Fue el norteamericano Thorstein Veblen quien en su clásico de 1899, Theory of the Leisure Class (Teoría de la clase ociosa) acuñó el término consumo conspicuo. Acusación devastadora contra un estilo de vida dispendioso atribuido a un grupo empresarial que, al entender del economista de la Universidad de Chicago, era depredador.
En conformidad con la tradición ascética, la lápida evangélica de que más fácil pasa un camello por el ojo de una aguja, que un rico entra al reino de los cielos. Toda una manera de pensar que contraviene el destino del homo economicus ejemplificado por Max Weber en otro clásico, La ética del protestantismo y el espíritu del capitalismo. Ennoblece la acumulación de capital al elevarla a deber moral, pese a que muchas vestiduras locales y foráneas se desgarran frente a quienes han hecho caudales o tienen derecho a mejorar su suerte, por ejemplo, con emolumentos adecuados en el sector público.
De entrada se presume —cosecha marxista— que toda riqueza es ilegítima y que solo hay justicia en el reparto colectivo de la pobreza. Proposición falsa por demás, porque castiga la generación de capital incluso si no desemboca en consumo conspicuo. ¿Para qué esforzarse si hasta el paraíso les está vedado a los ricos?

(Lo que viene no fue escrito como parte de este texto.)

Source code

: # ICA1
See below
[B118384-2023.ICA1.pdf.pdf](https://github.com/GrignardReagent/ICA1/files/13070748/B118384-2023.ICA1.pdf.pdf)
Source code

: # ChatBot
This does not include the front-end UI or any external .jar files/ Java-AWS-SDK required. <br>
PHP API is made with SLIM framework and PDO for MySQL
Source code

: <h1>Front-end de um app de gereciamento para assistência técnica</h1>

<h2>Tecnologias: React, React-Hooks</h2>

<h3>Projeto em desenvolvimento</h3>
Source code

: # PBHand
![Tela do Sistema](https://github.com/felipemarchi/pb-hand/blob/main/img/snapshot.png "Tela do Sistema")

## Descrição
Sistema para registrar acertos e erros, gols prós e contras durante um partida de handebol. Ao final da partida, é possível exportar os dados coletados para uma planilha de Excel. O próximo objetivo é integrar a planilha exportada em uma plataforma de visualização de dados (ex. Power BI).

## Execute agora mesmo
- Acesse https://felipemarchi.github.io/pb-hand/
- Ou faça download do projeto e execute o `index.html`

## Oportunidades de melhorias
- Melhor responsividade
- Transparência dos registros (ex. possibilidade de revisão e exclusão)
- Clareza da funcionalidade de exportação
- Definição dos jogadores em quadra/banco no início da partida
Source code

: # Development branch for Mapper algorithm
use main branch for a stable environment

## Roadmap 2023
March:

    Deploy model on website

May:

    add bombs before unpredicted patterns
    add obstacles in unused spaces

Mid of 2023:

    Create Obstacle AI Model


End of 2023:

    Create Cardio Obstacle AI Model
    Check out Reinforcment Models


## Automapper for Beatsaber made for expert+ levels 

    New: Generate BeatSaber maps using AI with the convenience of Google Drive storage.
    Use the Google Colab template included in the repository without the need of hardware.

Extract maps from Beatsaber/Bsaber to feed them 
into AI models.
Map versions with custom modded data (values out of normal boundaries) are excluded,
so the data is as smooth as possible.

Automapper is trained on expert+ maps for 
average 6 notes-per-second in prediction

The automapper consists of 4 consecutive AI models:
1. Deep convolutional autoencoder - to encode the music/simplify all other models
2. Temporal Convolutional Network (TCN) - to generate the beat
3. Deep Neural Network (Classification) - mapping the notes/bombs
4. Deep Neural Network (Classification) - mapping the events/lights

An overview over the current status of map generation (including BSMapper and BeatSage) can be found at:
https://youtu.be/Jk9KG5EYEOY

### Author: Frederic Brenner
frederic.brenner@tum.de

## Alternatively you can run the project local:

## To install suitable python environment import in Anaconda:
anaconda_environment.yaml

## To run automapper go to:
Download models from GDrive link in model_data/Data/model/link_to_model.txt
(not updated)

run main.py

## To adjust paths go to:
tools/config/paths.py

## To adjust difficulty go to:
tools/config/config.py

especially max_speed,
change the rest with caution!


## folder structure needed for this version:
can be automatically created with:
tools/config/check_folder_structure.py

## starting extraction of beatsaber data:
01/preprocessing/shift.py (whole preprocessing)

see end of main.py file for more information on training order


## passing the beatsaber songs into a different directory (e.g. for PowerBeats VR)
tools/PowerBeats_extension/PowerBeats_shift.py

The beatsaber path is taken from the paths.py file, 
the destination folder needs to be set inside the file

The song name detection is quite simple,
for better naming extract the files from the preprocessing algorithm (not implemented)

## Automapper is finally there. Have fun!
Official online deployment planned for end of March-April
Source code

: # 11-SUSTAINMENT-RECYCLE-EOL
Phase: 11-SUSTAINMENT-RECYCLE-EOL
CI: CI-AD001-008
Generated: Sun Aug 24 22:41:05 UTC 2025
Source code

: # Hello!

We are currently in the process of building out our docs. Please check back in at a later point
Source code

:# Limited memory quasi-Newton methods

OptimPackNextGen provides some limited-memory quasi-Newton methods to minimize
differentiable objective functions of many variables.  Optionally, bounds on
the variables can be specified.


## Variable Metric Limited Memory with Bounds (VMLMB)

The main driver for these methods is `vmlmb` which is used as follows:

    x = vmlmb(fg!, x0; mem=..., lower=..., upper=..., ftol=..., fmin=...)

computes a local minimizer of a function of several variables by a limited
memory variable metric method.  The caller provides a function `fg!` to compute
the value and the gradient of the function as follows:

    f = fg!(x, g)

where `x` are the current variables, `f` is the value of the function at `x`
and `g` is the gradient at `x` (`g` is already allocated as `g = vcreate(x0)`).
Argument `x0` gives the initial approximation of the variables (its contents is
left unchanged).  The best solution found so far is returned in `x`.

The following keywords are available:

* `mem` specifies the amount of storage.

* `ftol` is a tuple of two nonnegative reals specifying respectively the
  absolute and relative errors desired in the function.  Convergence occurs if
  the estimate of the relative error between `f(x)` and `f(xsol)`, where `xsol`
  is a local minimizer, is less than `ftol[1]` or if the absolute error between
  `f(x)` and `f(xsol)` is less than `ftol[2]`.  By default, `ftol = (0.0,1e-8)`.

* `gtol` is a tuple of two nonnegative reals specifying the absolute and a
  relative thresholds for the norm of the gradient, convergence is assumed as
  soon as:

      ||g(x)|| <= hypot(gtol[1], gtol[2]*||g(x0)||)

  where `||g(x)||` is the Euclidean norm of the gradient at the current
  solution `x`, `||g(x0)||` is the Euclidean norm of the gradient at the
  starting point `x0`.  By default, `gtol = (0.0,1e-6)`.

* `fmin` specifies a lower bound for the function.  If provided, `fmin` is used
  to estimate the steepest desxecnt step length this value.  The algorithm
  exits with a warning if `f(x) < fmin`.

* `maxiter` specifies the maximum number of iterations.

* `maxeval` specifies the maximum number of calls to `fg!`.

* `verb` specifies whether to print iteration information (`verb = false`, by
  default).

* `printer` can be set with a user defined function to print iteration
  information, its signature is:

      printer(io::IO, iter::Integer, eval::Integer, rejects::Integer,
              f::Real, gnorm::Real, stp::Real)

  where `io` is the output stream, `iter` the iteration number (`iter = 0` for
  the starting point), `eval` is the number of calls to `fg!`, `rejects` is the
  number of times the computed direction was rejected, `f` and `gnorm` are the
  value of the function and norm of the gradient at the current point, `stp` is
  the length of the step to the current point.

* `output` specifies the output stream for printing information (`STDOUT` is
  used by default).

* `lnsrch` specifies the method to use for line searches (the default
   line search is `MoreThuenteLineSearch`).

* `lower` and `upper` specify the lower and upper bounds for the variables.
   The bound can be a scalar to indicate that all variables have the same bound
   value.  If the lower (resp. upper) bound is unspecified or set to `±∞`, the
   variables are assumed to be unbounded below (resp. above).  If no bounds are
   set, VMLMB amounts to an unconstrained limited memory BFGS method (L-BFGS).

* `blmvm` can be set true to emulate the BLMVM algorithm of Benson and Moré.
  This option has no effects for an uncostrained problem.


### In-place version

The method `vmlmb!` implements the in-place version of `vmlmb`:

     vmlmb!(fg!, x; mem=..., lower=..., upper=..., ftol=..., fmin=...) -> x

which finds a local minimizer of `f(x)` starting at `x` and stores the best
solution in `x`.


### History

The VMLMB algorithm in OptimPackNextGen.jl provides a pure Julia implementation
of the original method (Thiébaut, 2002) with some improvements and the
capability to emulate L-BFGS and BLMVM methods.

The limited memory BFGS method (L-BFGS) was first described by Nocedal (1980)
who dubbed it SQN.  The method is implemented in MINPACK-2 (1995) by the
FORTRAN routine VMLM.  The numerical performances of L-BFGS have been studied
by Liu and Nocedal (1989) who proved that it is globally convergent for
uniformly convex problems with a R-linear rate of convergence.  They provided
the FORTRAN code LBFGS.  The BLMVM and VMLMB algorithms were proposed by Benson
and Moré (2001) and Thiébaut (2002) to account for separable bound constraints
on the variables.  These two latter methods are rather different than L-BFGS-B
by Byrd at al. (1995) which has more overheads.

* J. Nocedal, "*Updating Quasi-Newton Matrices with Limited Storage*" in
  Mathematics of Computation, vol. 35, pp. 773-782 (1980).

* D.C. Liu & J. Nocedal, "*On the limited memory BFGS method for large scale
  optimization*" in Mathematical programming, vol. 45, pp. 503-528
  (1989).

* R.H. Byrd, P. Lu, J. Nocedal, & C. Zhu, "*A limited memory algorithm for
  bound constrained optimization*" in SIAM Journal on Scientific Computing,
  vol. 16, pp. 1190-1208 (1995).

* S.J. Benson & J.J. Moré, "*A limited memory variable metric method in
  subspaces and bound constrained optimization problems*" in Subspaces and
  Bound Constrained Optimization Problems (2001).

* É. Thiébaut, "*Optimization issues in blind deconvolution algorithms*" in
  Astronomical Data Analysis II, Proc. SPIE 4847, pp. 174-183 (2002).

Pobres siempre habrá, y los símbolos de éxito serán mirados con aprensión por los excluidos de la fortuna. Reconforta que el cristianismo, génesis inspiradora de Weber, admite contradicciones a salvo de exégesis fundamentalistas. Procede, pues, la enseñanza evangélica en la parábola de los talentos. Bienaventurado fue aquel que, con sabiduría y aviso, hizo crecer los bienes colocados bajo su cuidado. Si el consumo es la recompensa del ingenio, amén de dínamo de la economía, ¿por qué apostrofarlo? Me voy de compras.